Saved data entries:
Segment Open
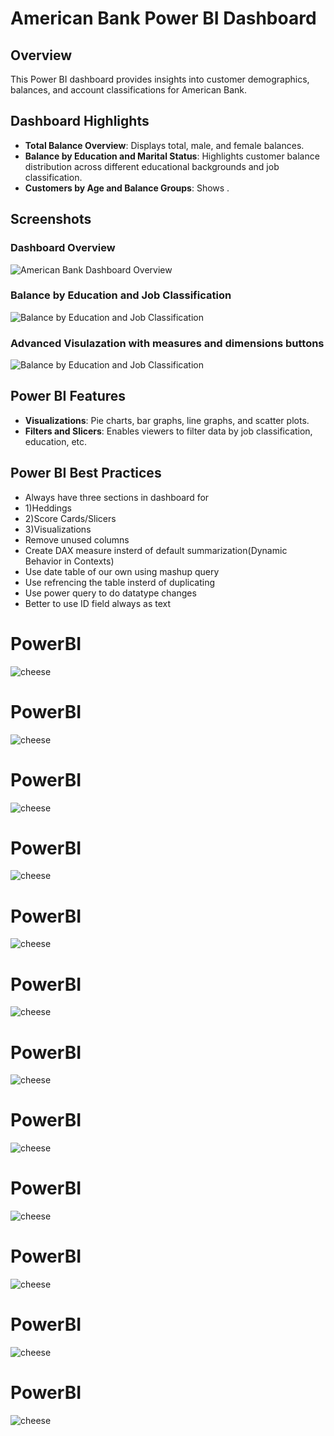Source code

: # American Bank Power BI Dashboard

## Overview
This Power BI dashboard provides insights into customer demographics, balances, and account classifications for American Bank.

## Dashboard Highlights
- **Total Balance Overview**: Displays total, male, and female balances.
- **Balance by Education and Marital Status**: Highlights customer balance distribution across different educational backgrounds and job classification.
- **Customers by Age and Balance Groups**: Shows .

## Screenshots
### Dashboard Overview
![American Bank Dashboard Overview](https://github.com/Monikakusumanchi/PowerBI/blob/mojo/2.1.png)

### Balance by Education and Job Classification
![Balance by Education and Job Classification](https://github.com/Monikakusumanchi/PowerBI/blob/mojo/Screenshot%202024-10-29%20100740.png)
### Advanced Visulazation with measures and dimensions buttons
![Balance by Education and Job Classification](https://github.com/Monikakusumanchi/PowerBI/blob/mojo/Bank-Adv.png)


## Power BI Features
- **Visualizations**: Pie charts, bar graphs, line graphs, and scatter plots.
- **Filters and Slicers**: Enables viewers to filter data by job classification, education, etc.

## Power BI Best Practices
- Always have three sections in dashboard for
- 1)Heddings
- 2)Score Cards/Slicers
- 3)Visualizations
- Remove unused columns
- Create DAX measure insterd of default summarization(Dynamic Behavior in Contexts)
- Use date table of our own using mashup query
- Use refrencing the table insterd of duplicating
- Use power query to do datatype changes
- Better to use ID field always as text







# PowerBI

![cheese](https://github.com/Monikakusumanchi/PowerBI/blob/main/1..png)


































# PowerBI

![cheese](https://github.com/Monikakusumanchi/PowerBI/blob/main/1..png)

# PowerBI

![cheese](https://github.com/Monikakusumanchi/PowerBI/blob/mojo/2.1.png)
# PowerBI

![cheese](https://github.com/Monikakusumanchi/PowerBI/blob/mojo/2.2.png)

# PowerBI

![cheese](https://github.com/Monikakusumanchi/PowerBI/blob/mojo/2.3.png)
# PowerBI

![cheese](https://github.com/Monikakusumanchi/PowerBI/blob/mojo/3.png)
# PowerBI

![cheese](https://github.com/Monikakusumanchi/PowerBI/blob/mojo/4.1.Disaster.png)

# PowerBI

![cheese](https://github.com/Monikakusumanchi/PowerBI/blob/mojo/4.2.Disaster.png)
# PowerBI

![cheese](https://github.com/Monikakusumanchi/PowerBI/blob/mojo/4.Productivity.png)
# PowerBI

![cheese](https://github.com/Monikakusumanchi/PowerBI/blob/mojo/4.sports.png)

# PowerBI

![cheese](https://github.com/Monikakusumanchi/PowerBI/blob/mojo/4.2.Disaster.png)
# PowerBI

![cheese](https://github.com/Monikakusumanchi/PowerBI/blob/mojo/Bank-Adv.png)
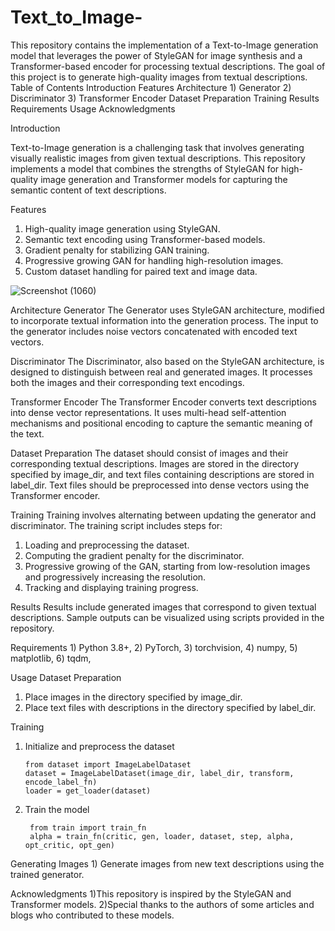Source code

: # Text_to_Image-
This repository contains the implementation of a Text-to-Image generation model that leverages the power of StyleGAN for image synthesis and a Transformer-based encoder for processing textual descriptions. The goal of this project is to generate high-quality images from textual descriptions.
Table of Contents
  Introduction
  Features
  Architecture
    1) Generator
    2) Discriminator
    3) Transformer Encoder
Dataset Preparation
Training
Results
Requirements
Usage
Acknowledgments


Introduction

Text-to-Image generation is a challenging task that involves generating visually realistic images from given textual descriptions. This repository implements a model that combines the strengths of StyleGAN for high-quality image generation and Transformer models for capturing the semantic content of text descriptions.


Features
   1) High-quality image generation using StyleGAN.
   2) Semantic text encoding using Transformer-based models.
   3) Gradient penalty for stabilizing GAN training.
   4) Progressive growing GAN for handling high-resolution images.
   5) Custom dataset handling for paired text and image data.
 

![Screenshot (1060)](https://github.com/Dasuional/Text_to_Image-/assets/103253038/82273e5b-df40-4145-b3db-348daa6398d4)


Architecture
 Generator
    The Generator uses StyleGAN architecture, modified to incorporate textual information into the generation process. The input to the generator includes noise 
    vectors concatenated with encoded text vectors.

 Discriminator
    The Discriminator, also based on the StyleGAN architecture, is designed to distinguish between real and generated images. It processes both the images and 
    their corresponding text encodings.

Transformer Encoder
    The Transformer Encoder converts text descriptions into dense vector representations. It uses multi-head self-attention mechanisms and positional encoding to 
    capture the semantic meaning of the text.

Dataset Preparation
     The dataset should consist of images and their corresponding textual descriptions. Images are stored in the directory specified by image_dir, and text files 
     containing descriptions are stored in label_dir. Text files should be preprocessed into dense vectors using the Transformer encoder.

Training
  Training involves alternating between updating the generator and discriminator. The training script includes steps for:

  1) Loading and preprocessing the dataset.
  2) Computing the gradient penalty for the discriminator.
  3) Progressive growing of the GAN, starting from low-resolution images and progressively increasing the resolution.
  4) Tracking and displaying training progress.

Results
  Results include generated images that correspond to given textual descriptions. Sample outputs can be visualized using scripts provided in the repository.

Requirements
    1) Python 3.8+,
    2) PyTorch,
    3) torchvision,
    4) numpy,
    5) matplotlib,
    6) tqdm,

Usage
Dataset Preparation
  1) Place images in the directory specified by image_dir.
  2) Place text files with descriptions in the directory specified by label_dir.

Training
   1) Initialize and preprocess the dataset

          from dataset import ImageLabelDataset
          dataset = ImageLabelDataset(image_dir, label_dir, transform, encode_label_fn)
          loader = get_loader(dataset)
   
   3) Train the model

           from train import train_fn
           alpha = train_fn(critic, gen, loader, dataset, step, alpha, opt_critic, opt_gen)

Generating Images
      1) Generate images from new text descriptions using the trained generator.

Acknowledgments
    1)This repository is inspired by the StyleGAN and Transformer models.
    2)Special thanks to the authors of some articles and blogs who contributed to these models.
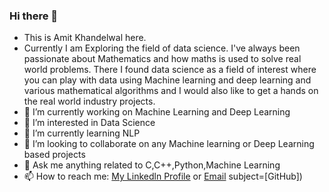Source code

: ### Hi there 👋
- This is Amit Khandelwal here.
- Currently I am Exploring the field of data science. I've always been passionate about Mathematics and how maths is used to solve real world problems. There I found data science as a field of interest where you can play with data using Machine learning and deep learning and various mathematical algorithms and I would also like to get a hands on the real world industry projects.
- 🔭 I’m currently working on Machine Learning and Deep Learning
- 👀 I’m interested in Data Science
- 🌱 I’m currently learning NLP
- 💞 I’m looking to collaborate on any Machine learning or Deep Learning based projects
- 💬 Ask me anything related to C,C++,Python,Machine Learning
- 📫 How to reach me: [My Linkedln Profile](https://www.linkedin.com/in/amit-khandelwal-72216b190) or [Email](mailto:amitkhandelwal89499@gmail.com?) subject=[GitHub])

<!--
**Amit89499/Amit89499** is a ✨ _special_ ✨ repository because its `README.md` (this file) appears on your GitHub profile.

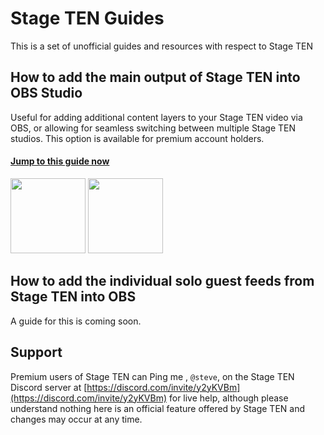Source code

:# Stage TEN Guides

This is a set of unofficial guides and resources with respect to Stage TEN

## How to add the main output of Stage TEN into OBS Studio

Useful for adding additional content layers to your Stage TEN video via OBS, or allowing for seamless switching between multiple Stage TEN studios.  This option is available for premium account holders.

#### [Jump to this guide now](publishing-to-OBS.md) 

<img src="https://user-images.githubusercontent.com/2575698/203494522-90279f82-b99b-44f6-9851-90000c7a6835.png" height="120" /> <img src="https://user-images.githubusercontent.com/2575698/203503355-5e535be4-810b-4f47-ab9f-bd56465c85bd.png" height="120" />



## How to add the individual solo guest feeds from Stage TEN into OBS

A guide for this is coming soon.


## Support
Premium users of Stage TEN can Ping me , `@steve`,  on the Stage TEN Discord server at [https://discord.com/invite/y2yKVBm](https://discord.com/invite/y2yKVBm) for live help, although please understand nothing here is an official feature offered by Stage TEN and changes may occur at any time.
Segment Closed
Segment Open
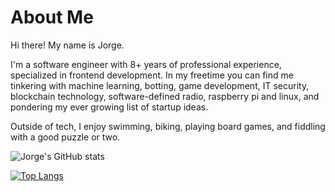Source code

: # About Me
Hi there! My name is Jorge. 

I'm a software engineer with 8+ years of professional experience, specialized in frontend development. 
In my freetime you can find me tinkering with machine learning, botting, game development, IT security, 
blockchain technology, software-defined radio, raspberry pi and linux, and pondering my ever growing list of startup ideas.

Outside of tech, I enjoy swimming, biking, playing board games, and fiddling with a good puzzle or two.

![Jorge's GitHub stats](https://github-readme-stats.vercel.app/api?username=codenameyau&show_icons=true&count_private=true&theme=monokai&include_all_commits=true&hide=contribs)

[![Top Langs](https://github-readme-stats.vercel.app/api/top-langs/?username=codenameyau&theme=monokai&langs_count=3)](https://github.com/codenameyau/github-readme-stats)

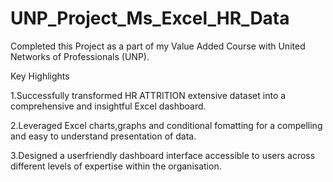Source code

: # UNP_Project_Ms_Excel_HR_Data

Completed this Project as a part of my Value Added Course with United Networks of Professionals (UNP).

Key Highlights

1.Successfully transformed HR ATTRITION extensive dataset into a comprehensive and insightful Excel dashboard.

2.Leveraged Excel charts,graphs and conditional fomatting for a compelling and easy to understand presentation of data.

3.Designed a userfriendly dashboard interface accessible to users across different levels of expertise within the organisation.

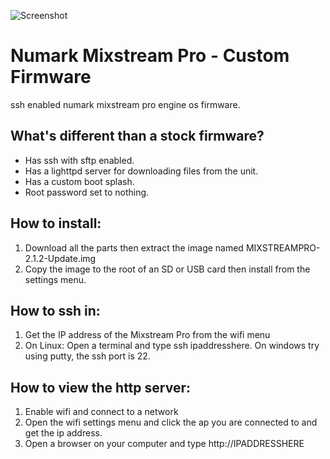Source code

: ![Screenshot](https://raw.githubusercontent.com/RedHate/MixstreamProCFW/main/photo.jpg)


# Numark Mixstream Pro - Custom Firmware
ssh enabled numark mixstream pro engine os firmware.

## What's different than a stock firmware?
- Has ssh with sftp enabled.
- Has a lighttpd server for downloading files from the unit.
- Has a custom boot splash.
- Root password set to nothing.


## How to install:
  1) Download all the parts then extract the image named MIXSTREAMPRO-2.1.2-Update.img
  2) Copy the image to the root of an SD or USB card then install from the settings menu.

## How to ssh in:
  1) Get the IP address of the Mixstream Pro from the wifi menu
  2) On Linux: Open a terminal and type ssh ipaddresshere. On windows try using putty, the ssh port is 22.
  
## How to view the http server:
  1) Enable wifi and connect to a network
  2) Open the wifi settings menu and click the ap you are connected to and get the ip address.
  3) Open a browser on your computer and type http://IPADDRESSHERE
Segment Closed
▸ **AIM OF THE TASK**:
Using the data above, print only the lines starting at the one with "- 👀 I’m interested in Data Science" and ending at the one with "#### [Jump to", exactly as they stand, minus the pictures.

▸ **ANSWER SPACE**:
- 👀 I’m interested in Data Science
- 🌱 I’m currently learning NLP
- 💞 I’m looking to collaborate on any Machine learning or Deep Learning based projects
- 💬 Ask me anything related to C,C++,Python,Machine Learning
- 📫 How to reach me: [My Linkedln Profile](https://www.linkedin.com/in/amit-khandelwal-72216b190) or [Email](mailto:amitkhandelwal89499@gmail.com?) subject=[GitHub])

<!--
**Amit89499/Amit89499** is a ✨ _special_ ✨ repository because its `README.md` (this file) appears on your GitHub profile.

Source code

:# Stage TEN Guides

This is a set of unofficial guides and resources with respect to Stage TEN

## How to add the main output of Stage TEN into OBS Studio

Useful for adding additional content layers to your Stage TEN video via OBS, or allowing for seamless switching between multiple Stage TEN studios.  This option is available for premium account holders.

#### [Jump to this guide now](publishing-to-OBS.md) 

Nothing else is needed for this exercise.